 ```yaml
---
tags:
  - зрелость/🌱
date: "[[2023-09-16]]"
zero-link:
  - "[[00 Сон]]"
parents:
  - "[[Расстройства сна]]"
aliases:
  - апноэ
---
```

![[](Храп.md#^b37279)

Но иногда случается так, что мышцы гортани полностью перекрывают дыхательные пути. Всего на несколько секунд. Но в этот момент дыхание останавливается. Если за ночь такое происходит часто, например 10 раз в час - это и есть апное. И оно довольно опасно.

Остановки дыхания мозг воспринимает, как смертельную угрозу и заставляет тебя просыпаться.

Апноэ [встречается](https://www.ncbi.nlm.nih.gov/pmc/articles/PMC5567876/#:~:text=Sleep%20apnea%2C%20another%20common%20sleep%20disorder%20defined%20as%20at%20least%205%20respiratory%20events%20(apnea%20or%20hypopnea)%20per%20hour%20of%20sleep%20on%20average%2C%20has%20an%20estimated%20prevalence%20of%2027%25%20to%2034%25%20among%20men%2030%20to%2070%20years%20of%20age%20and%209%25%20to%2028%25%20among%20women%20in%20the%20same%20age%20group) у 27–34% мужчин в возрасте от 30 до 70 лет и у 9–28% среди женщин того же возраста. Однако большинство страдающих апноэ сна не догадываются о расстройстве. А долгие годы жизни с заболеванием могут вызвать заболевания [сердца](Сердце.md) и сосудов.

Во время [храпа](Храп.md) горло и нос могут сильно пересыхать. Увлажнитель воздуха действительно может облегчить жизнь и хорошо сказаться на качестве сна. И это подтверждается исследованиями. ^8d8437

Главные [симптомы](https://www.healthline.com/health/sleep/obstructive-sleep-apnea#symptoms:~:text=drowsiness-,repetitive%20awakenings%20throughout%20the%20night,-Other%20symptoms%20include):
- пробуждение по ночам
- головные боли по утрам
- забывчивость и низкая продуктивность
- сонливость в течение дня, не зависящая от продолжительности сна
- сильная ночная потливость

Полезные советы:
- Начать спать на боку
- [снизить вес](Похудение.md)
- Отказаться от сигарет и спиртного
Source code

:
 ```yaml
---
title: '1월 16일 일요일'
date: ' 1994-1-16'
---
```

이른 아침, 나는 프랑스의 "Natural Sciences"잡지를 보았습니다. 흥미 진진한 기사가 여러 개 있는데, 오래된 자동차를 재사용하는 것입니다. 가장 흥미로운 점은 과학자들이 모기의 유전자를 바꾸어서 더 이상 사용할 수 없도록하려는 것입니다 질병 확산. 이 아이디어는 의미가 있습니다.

::::

Search the records line by line for the word "Храп" and copy every line where it appears.

Answer to this exercise:
![[](Храп.md#^b37279)
Во время [храпа](Храп.md) горло и нос могут сильно пересыхать. Увлажнитель воздуха действительно может облегчить жизнь и хорошо сказаться на качестве сна. И это подтверждается исследованиями. ^8d8437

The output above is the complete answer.